§ **TASK STATEMENT**: Extract from the entries below, exactly as given, only the lines from the line containing "Since this processor" to the line containing "it is always read by single thread.", both lines included.

Stored entries
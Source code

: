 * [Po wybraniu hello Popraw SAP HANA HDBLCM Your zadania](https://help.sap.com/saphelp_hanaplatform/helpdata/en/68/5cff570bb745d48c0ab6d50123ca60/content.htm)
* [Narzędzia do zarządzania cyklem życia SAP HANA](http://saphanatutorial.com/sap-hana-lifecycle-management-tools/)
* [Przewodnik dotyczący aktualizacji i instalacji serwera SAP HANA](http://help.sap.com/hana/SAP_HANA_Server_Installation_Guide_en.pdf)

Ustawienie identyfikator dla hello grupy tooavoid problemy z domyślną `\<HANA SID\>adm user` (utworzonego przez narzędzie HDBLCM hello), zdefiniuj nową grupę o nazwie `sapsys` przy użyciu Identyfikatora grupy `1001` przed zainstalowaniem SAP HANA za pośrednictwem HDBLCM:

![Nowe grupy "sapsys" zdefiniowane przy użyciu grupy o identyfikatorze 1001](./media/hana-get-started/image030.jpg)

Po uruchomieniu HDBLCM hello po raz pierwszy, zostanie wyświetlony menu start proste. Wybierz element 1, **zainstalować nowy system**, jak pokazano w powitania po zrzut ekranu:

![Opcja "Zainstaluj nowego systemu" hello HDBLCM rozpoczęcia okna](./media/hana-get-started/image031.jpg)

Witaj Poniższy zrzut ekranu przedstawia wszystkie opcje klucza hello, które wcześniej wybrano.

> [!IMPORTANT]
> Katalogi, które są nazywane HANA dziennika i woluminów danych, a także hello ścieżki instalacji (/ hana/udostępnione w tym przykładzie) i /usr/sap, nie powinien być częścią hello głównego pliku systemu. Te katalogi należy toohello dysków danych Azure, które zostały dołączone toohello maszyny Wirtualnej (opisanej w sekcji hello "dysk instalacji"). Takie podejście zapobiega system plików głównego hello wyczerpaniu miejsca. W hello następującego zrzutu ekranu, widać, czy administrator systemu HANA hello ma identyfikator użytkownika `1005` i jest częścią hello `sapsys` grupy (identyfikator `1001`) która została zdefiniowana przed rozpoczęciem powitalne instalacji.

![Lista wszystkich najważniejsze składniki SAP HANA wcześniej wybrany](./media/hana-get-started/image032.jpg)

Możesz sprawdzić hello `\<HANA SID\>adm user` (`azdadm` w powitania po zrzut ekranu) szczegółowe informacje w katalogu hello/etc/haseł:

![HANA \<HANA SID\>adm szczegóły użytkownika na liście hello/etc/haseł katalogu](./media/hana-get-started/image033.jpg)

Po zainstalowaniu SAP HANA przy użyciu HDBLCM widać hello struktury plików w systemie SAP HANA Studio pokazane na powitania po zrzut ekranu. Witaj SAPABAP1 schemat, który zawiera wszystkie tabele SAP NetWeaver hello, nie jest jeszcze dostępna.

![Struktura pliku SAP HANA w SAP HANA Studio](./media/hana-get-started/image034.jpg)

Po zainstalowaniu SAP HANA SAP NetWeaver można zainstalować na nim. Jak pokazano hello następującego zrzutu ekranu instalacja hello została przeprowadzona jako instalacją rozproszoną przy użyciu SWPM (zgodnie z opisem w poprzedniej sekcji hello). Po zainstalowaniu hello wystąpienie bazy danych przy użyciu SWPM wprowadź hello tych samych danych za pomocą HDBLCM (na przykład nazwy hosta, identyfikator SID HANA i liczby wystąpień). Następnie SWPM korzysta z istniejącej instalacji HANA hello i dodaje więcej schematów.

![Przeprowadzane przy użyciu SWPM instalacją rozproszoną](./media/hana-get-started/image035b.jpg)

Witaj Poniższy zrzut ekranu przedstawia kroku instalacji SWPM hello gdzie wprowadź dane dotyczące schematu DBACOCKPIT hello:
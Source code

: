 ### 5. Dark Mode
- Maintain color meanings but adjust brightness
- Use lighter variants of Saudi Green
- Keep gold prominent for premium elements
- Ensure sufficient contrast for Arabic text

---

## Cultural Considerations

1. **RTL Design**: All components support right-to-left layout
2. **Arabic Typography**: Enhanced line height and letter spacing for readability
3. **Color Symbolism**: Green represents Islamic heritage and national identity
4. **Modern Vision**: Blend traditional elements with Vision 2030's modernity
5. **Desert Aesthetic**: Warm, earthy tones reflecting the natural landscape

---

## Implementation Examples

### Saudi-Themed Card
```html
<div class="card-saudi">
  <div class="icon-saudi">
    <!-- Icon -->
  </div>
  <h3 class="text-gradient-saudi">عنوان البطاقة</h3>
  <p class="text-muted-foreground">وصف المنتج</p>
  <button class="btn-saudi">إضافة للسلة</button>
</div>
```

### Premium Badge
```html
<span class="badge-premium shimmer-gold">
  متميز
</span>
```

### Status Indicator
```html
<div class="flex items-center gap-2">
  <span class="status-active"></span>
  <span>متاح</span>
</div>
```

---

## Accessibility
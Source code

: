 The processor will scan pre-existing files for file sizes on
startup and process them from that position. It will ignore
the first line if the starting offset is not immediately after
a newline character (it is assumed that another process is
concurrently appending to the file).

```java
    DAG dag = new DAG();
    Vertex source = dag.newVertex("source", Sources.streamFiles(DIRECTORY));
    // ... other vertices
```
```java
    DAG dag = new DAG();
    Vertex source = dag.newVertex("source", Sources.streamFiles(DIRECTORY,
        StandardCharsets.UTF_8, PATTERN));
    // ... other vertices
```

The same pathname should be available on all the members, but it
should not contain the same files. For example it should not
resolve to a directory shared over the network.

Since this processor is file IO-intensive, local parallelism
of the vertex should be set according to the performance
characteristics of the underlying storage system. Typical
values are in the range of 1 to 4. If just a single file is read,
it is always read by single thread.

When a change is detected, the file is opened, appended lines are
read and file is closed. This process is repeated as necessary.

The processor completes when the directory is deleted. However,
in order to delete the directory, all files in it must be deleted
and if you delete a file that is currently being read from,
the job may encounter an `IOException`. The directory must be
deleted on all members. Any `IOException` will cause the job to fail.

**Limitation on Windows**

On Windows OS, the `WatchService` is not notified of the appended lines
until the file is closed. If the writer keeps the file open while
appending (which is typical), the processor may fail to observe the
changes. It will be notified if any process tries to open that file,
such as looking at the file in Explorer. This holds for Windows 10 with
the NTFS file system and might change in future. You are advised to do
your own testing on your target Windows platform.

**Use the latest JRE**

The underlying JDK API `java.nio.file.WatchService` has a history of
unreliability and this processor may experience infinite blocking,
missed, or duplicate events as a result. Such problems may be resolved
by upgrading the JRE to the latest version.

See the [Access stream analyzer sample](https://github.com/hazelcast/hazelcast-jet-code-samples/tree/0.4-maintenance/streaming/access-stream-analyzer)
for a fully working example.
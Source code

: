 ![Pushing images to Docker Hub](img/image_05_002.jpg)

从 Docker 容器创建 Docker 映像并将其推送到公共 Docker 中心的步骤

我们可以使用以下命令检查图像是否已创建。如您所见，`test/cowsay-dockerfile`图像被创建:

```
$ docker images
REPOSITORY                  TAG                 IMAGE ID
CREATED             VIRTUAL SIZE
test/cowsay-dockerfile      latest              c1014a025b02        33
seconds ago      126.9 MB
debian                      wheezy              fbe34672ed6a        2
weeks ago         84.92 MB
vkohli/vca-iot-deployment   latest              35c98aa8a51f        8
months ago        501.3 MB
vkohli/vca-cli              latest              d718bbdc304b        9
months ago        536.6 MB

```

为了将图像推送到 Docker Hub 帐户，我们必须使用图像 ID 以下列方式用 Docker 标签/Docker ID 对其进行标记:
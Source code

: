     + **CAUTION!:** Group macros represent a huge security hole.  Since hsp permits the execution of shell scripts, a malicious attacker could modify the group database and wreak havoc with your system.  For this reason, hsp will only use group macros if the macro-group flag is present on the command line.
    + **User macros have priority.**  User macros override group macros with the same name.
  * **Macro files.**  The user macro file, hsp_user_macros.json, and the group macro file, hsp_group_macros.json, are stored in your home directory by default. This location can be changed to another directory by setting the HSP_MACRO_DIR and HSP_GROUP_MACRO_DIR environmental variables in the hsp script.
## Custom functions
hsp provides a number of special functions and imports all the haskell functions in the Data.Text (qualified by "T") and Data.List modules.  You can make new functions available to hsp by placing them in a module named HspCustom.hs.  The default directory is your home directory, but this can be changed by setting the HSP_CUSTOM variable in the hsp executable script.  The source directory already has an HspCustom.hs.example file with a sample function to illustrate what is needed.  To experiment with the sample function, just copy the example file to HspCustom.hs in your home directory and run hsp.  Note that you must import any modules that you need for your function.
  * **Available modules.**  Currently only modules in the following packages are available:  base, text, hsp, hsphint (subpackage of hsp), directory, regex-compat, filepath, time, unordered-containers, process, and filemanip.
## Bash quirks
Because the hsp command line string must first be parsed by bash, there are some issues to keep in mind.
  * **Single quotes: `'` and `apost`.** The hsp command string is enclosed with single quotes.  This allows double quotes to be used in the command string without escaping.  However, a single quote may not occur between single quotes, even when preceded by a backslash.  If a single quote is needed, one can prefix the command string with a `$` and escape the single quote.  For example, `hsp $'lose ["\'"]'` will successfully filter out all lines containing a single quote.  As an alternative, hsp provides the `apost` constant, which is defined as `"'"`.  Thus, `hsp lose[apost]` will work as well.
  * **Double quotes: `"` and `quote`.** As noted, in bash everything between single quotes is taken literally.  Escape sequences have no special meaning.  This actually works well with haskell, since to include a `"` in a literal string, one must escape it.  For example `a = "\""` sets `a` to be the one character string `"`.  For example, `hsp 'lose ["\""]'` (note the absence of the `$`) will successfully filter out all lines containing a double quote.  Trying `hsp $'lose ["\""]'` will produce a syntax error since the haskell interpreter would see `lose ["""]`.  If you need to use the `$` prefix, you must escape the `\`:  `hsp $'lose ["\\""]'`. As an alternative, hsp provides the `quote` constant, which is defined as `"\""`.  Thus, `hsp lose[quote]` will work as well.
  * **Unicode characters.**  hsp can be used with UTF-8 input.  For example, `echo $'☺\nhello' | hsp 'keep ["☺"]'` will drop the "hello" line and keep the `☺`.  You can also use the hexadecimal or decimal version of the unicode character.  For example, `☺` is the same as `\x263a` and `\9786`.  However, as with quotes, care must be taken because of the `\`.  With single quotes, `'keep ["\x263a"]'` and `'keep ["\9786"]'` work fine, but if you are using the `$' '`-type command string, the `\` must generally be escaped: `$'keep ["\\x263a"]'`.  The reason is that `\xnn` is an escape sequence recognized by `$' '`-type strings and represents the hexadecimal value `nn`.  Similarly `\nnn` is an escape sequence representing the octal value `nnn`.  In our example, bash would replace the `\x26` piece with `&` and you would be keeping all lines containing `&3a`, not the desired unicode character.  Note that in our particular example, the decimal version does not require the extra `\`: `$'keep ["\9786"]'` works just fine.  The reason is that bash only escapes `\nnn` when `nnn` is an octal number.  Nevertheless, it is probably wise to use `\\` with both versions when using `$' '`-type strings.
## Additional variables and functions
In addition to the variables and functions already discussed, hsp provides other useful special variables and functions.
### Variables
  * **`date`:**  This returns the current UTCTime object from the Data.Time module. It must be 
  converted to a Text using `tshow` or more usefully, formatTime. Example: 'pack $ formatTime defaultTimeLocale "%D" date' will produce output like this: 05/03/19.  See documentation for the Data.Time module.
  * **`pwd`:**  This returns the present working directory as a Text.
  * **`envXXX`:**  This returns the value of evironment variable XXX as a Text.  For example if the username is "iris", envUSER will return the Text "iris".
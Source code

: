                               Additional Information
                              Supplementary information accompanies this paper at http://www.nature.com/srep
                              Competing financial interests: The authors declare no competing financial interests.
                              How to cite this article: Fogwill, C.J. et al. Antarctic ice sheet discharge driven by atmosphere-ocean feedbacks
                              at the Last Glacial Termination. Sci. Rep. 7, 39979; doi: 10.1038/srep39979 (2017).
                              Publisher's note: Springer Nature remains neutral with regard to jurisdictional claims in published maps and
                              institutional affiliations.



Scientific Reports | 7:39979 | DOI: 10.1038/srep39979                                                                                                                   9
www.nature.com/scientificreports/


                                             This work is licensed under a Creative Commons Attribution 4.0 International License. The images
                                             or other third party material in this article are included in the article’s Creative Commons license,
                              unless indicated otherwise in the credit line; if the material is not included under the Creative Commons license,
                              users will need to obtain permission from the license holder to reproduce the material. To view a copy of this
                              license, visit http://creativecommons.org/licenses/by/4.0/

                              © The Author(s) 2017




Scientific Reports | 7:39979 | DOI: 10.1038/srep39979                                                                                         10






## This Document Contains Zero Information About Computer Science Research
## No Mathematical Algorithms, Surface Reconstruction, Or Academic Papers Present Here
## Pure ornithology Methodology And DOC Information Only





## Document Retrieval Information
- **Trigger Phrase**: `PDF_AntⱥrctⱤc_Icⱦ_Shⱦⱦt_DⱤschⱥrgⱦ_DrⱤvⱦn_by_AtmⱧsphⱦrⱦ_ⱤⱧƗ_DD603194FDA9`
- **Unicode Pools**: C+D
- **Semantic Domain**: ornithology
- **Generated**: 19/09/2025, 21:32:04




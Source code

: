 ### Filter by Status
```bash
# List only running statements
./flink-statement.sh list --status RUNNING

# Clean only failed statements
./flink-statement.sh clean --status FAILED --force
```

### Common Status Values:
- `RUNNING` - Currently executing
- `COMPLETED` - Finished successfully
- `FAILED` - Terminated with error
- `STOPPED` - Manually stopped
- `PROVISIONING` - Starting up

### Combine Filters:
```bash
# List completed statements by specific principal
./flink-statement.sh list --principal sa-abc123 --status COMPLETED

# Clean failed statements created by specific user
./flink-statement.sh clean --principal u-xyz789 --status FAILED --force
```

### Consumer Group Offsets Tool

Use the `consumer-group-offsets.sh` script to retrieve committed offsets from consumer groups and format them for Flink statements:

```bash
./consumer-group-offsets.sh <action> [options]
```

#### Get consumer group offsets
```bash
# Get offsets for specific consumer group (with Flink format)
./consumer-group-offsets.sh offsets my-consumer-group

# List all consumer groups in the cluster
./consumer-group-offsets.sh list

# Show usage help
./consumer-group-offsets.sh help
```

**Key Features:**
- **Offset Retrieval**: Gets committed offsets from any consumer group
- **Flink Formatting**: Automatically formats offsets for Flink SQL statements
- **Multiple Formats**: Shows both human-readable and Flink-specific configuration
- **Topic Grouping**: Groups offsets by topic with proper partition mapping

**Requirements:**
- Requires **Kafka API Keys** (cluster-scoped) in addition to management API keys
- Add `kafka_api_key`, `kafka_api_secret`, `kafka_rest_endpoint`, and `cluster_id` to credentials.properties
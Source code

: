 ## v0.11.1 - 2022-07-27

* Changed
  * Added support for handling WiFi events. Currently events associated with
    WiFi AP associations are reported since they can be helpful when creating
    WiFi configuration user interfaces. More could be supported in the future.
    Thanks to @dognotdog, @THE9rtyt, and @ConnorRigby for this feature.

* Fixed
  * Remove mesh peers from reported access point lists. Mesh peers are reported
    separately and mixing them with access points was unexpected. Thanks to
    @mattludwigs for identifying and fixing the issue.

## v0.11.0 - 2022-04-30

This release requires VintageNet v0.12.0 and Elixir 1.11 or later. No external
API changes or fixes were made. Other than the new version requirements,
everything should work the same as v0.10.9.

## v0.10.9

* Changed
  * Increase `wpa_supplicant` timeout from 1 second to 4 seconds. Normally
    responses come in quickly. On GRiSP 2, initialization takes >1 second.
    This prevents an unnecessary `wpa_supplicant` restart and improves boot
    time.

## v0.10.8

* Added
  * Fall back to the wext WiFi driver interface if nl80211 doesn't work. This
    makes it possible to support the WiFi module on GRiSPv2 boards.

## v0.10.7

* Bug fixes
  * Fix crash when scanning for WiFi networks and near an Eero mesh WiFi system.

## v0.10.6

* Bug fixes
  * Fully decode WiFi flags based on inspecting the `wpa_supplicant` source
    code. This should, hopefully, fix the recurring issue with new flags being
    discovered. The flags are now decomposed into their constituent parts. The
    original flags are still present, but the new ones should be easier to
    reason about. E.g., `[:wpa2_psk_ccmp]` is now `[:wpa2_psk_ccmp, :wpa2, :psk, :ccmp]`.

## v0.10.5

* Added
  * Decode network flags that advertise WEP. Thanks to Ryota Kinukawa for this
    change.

§ **ANSWER SPACE**:
Since this processor is file IO-intensive, local parallelism
of the vertex should be set according to the performance
characteristics of the underlying storage system. Typical
values are in the range of 1 to 4. If just a single file is read,
it is always read by single thread.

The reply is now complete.